It has been another big fortnight in workplace relations. The fallout following the CFMEU controversy has again dominated the national news. We also now have a new Federal Minister, with Murray Watt replacing Tony Burke following a cabinet reshuffle. In this edition of the KHQ Workplace Watch, we cover updates regarding the new “right to disconnect” and “regulated workers” reforms, the review of modern awards (including the part-time employment review commencing in 2025), some notable decisions in the Fair Work Commission and the Fair Work Ombudsman’s recent activity concerning the CFMEU.


Additional guidance material regarding new ‘Closing Loophole’ reforms

The Fair Work Commission has published new information on its website regarding:

  • The right to disconnect, which is set to take effect from 26 August 2024 (and 26 August 2025 for small businesses). The general information page can be found here. The Fair Work Commission Fact Sheet regarding the right to disconnect can be found here. And the Implementation Report regarding the right to disconnect can be found here.
  • Its new regulated worker functions, including a video presentation by Commission members, an animation explaining the new changes for regulated workers on digital platforms and the road transport contractual chain functions and a new infographic on the collective agreement process. See link here.
Modern Awards

Casual employment

The Fair Work Commission published its provisional views concerning proposed changes to modern awards to address the upcoming changes to casual employment laws, which are set to take effect from 26 August 2024.

See further information here, and a copy of the Statement here.

Review of modern awards

The Fair Work Commission has also finalised the Modern Awards Review 2023-24. The Commission has published its Final Report concerning its review of four ‘priority’ matters. The review was conducted in four streams: arts and culture sector, job security, work and care and ‘making awards easier to use’.

The outcome of the Review is that the Commission will, on its own initiative, commence proceedings to deal with the priority matters identified in the report. The proceedings to be initiated concern the following awards:

  • Amusement, Events and Recreation Award 2020 (commencing in September 2024);
  • Live Performance Award 2020 (commencing in September 2024);
  • General Retail Industry Award 2020 (commencing in August 2024);
  • Clerks – Private Sector Award 2020 (commencing in August 2024);
  • Higher Education Industry – Academic Staff – Award 2020 (commencing in September 2024); and
  • Higher Education Industry – General Staff – Award 2020 (commencing in September 2024).

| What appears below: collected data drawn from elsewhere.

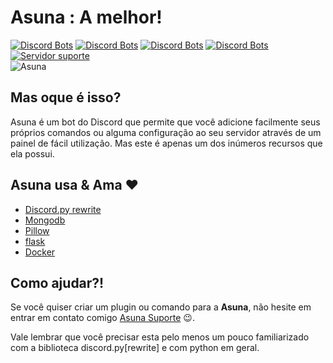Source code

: # Asuna : A melhor!
[![Discord Bots](https://discordbots.org/api/widget/status/513037350562037771.svg)](https://discordbots.org/bot/513037350562037771)
[![Discord Bots](https://discordbots.org/api/widget/servers/513037350562037771.svg)](https://discordbots.org/bot/513037350562037771)
[![Discord Bots](https://discordbots.org/api/widget/lib/513037350562037771.svg)](https://discordbots.org/bot/513037350562037771)
[![Discord Bots](https://discordbots.org/api/widget/owner/513037350562037771.svg)](https://discordbots.org/bot/513037350562037771)
[![Servidor suporte](https://discordapp.com/api/guilds/551915138156855306/widget.png?style=shield)](https://discord.gg/CtaEVwb)
<br>
![Asuna](https://i.imgur.com/jDYHbDq.png)

## Mas oque é isso?
Asuna é um bot do Discord que permite que você adicione facilmente seus próprios comandos ou alguma configuração ao seu servidor
através de um painel de fácil utilização. Mas este é apenas um dos inúmeros recursos que ela possui.


## Asuna usa & Ama ❤

- [Discord.py rewrite](https://github.com/Rapptz/discord.py)
- [Mongodb](https://www.mongodb.com)
- [Pillow](https://pypi.org/project/Pillow/)
- [flask](http://flask.pocoo.org)
- [Docker](https://www.docker.com/)

## Como ajudar?!

Se você quiser criar um plugin ou comando para a **Asuna**, não hesite em entrar em contato comigo
[Asuna Suporte](https://discord.gg/vsBUeWM) 😉.

Vale lembrar que você precisar esta pelo menos um pouco familiarizado com a biblioteca discord.py[rewrite] e com python em geral.
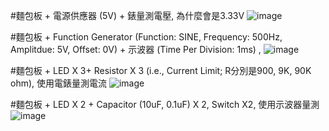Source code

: #麵包板 + 電源供應器 (5V) + 錶量測電壓, 為什麼會是3.33V
![image](https://github.com/henry87666/EC2024b/assets/162283833/cb5bd0ed-2de1-4f42-ba65-c889e4f2b31f)

#麵包板 + Function Generator (Function: SINE, Frequency: 500Hz, Amplitdue: 5V, Offset: 0V) + 示波器 (Time Per Division: 1ms) , 
![image](https://github.com/henry87666/EC2024b/assets/162283833/27689bc0-c9aa-4e50-a02c-ec8f0728cad7)

#麵包板 + LED X 3+ Resistor X 3 (i.e., Current Limit; R分別是900, 9K, 90K ohm), 使用電錶量測電流
![image](https://github.com/henry87666/EC2024b/assets/162283833/5b571766-c82b-48b2-8234-6ffb0efc4dbb)

#麵包板 + LED X 2 + Capacitor (10uF, 0.1uF) X 2, Switch X2, 使用示波器量測
![image](https://github.com/henry87666/EC2024b/assets/162283833/50512bf0-3631-4034-8bc8-f0cc5220d727)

There will also be a review of award provisions regulating part-time employment. This review will not commence until next year. However, it is expected to be a contentious area. It has been reported that unions will push for greater restrictions on part-time work, including four-hour shifts and 28 days’ advance notice of rosters. Employers, on the other hand, will pursue greater flexibility for enabling part-time employees to agree to work additional hours without attracting overtime penalties.

The part-time employment review will focus on the following seven awards:

  • General Retail Industry Award 2020;
  • Social, Community, Home Care and Disability Services Industry Award 2010;
  • Hospitality Industry (General) Award 2020;
  • Fast Food Industry Award 2010;
  • Restaurant Industry Award 2020;
  • Children’s Services Award 2010; and
  • Clerks-Private Sector Award 2020.

See the Statement issued by Justice Hatcher, President, here, and the Final Report here.

New decisions in the Fair Work Commission

There have been some notable decisions by the Fair Work Commission in the last fortnight, such as:

  • An arbitration of a dispute regarding a request for a flexible work arrangement. The Commission ordered that, for a 3-month period, FedEx allow its employee to work from home 3 days per week, but work at the office 1 day per week. Although the employee’s request to work from home exclusively was rejected, the Commission did make the following observation:

“[71] Although it is beneficial for the Applicant to have further collaboration with his fellow workers, FedEx fail (sic) to consider the Applicant’s personal circumstances in their reasoning for refusing their request or how approving the request would be detrimental to the business. Generic and blanket HR answers are not sufficient alone to establish a reasonable business ground for refusing a request. Therefore, I am not satisfied that the Respondent provided a sufficient explanation for why the request was refused on reasonable business grounds on 21 February 2024.”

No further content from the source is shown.